[[ Records shown, beginning ]]

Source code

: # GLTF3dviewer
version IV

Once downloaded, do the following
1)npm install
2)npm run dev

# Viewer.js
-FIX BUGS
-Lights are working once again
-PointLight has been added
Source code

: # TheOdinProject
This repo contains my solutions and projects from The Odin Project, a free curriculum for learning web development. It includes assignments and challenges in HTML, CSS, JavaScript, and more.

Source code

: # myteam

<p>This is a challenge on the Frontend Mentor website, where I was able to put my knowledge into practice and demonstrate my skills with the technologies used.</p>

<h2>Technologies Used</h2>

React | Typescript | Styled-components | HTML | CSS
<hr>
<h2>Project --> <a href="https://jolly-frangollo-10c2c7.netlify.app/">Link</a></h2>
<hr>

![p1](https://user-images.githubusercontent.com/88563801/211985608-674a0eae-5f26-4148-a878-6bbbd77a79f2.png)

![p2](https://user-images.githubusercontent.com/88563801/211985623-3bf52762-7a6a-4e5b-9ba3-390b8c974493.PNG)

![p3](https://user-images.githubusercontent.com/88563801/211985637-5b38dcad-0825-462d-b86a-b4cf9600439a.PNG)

[[ Records shown, end ]]

*Work to be completed*
Word for word, copy out the entries.

*Solved problem*
Source code

: # GLTF3dviewer
version IV

Once downloaded, do the following
1)npm install
2)npm run dev

# Viewer.js
-FIX BUGS
-Lights are working once again
-PointLight has been added
Source code

: # TheOdinProject
This repo contains my solutions and projects from The Odin Project, a free curriculum for learning web development. It includes assignments and challenges in HTML, CSS, JavaScript, and more.

Source code

: # myteam

<p>This is a challenge on the Frontend Mentor website, where I was able to put my knowledge into practice and demonstrate my skills with the technologies used.</p>

<h2>Technologies Used</h2>

React | Typescript | Styled-components | HTML | CSS
<hr>
<h2>Project --> <a href="https://jolly-frangollo-10c2c7.netlify.app/">Link</a></h2>
<hr>

![p1](https://user-images.githubusercontent.com/88563801/211985608-674a0eae-5f26-4148-a878-6bbbd77a79f2.png)

![p2](https://user-images.githubusercontent.com/88563801/211985623-3bf52762-7a6a-4e5b-9ba3-390b8c974493.PNG)

![p3](https://user-images.githubusercontent.com/88563801/211985637-5b38dcad-0825-462d-b86a-b4cf9600439a.PNG)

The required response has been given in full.